About this exercise
Restate exactly the lines of the entries below, beginning with the first and ending with the line that holds "Most of the". Pictures are not copied.

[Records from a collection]
######
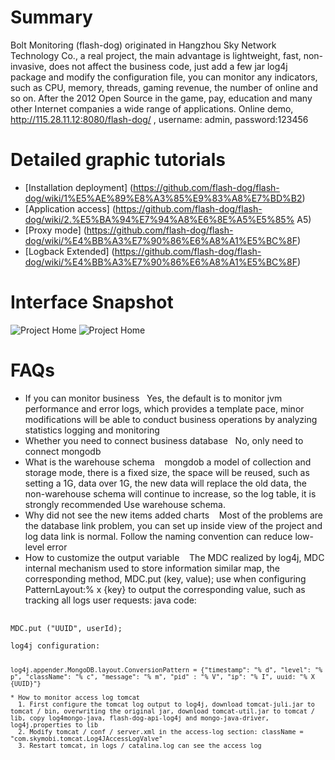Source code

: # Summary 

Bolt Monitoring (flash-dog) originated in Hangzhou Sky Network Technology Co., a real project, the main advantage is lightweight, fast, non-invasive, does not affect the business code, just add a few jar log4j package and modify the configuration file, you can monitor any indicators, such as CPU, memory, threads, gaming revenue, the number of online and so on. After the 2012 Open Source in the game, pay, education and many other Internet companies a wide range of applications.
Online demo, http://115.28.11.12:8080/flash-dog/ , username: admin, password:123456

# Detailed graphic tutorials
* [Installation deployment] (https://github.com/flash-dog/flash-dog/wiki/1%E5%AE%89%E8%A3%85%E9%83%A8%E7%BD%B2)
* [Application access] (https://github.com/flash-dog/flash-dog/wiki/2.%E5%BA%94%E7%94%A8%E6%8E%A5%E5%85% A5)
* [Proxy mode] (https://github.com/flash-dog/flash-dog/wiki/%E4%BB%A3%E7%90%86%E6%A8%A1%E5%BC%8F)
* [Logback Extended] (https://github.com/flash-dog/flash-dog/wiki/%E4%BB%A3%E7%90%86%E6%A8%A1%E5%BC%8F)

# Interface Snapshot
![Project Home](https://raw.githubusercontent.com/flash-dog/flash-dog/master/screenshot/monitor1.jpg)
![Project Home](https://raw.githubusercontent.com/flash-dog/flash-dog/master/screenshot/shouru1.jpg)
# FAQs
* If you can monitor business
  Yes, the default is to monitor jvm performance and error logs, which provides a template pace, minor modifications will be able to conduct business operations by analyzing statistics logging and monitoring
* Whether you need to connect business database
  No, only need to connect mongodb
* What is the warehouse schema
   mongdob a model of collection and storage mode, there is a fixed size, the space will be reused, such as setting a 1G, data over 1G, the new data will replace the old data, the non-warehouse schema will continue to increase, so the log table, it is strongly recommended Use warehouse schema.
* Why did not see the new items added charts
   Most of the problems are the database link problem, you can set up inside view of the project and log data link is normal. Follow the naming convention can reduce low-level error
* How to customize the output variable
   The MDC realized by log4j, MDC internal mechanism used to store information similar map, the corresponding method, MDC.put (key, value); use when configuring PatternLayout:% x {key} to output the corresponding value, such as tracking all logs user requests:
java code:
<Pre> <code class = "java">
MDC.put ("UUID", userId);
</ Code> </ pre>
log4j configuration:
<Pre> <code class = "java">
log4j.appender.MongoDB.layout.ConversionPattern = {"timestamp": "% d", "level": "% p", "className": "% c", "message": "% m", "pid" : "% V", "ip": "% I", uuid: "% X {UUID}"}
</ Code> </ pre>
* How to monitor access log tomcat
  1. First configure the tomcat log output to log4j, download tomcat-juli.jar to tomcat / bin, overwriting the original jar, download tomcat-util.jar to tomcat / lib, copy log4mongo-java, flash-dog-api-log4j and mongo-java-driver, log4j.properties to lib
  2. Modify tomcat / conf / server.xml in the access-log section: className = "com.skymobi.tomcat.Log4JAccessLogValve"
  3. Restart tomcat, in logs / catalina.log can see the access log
######
Task answer
Source code

: # Summary 

Bolt Monitoring (flash-dog) originated in Hangzhou Sky Network Technology Co., a real project, the main advantage is lightweight, fast, non-invasive, does not affect the business code, just add a few jar log4j package and modify the configuration file, you can monitor any indicators, such as CPU, memory, threads, gaming revenue, the number of online and so on. After the 2012 Open Source in the game, pay, education and many other Internet companies a wide range of applications.
Online demo, http://115.28.11.12:8080/flash-dog/ , username: admin, password:123456

# Detailed graphic tutorials
* [Installation deployment] (https://github.com/flash-dog/flash-dog/wiki/1%E5%AE%89%E8%A3%85%E9%83%A8%E7%BD%B2)
* [Application access] (https://github.com/flash-dog/flash-dog/wiki/2.%E5%BA%94%E7%94%A8%E6%8E%A5%E5%85% A5)
* [Proxy mode] (https://github.com/flash-dog/flash-dog/wiki/%E4%BB%A3%E7%90%86%E6%A8%A1%E5%BC%8F)
* [Logback Extended] (https://github.com/flash-dog/flash-dog/wiki/%E4%BB%A3%E7%90%86%E6%A8%A1%E5%BC%8F)

# Interface Snapshot
![Project Home](https://raw.githubusercontent.com/flash-dog/flash-dog/master/screenshot/monitor1.jpg)
![Project Home](https://raw.githubusercontent.com/flash-dog/flash-dog/master/screenshot/shouru1.jpg)
# FAQs
* If you can monitor business
  Yes, the default is to monitor jvm performance and error logs, which provides a template pace, minor modifications will be able to conduct business operations by analyzing statistics logging and monitoring
* Whether you need to connect business database
  No, only need to connect mongodb
* What is the warehouse schema
   mongdob a model of collection and storage mode, there is a fixed size, the space will be reused, such as setting a 1G, data over 1G, the new data will replace the old data, the non-warehouse schema will continue to increase, so the log table, it is strongly recommended Use warehouse schema.
* Why did not see the new items added charts
   Most of the problems are the database link problem, you can set up inside view of the project and log data link is normal. Follow the naming convention can reduce low-level error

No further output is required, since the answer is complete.